You see, over the last few weeks the Lord has revealed so much to me about me. Primarily that there is a disconnect between what I know in my head and what my heart believes and lives out. Major Lesson: Regardless of all my knowledge, I don’t actually know much of anything (which is why I’m fearful of posting anything on here right now). Here’s the short story:

I love theology, I love studying it and reading books about it. I love wrestling with Scriptures and listening to sermons and discussing the things of God with people smarter than me. I love learning.

The problem is that I was becoming someone with a bunch of knowledge about the Lord. Somewhere along the way I started stockpiling everything I learned in my head not my heart.
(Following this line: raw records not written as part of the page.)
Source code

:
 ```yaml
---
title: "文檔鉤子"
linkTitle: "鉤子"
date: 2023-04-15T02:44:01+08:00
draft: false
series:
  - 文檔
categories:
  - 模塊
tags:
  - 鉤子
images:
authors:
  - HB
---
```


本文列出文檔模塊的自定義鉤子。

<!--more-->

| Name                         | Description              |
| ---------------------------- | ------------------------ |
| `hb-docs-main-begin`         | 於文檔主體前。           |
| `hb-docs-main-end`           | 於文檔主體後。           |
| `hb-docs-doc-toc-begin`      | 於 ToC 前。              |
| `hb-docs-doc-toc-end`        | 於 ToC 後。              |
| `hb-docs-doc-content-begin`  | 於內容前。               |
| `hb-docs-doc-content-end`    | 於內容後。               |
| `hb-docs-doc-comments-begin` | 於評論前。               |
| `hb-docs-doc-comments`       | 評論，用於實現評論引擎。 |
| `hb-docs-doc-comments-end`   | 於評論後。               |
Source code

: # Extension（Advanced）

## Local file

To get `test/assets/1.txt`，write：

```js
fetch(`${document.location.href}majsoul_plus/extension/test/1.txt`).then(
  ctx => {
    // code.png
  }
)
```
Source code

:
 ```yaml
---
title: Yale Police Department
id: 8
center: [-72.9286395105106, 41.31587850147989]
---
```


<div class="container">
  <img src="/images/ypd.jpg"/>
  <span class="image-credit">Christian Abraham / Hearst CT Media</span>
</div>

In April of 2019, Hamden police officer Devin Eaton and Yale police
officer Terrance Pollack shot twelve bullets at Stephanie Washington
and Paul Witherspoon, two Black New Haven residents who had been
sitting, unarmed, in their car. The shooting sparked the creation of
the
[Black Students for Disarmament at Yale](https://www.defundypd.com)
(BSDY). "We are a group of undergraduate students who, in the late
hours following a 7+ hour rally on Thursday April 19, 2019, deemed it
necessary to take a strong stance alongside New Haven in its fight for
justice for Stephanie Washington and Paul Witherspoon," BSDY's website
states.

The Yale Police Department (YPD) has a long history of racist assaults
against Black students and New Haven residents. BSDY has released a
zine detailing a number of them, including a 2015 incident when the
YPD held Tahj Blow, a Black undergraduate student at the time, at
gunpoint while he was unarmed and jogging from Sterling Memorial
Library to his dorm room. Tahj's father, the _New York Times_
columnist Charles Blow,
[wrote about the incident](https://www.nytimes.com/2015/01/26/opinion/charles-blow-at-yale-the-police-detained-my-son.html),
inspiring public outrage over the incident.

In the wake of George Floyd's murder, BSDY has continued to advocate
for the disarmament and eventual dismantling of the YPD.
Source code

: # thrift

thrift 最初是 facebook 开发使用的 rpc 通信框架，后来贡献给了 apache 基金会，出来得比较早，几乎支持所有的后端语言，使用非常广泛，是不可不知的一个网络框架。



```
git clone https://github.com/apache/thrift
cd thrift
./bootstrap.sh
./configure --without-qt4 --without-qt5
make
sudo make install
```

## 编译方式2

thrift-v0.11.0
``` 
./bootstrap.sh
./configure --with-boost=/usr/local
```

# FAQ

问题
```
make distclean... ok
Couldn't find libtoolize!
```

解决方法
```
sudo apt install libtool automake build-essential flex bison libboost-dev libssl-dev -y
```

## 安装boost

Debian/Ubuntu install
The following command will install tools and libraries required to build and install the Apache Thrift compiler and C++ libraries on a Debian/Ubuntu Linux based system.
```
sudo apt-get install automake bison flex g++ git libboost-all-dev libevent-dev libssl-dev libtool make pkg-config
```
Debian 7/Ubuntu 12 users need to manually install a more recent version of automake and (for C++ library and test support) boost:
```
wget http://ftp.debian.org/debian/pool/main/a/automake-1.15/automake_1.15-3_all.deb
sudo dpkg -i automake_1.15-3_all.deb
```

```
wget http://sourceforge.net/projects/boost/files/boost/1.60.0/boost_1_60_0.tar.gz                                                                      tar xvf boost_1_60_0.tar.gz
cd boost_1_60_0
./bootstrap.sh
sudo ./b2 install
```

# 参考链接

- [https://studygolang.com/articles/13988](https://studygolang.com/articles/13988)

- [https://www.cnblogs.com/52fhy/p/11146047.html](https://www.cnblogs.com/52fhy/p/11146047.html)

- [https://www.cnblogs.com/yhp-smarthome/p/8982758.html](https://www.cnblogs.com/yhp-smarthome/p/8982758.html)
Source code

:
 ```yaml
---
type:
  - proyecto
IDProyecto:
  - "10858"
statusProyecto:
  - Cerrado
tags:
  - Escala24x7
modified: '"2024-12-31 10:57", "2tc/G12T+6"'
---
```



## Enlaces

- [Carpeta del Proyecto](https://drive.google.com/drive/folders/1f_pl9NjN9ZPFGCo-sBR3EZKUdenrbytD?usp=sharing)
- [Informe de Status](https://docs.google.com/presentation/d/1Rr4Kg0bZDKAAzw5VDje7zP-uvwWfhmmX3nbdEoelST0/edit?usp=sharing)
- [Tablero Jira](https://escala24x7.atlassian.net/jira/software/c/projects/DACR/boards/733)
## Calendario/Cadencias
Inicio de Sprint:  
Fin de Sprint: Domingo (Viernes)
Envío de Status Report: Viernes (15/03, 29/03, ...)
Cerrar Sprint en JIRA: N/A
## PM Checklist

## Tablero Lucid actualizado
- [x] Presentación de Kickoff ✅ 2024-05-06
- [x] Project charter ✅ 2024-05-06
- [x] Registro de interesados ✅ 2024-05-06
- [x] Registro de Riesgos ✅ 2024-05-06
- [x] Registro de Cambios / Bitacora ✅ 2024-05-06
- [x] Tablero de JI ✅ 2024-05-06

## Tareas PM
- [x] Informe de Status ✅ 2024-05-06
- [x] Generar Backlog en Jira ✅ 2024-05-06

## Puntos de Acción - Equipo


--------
And you know what Paul says, “knowledge puffs up,” that was me.

In fact, after asking my pastor about one thing two weeks ago he told me that instead of being concerned with what I was asking him about, I “needed to be more concerned with the padlock on the wall around the prison of [my] heart.”

Woah.

He went on to say that I guard my heart so tightly from guys (which is mostly a good thing since I’m not married) but also from God.

hello.

Throughout the rest of the week God used strategic moments with my amazing sister and brother in law, who asked incredibly hard questions and forced me to vocalize all the fears I had bottled up in my heart, and in our morning prayer meetings at work, to reveal one fact that produced more sorrow and sobs than I can ever remember up until that point:

I don’t believe God is good.

From my journal after last Thursday’s prayer meeting:

God shattered my heart in morning prayer with RTM staff with the reality that I don’t see Him as good. This is why I don’t trust him to pay us every week. This is why there is “a padlock on the prison that is around my heart.” I don’t believe He is good. This reality is like a pin to my balloon of a heart. I sob. Heaving sobs. I’ve never felt so much grief or sorrow, not even when I was converted. But there is the Gospel, so beautiful and freeing and glorious. God knew the depths of my heart and still set His love on me. This is amazing. I am sorrowful yet rejoicing.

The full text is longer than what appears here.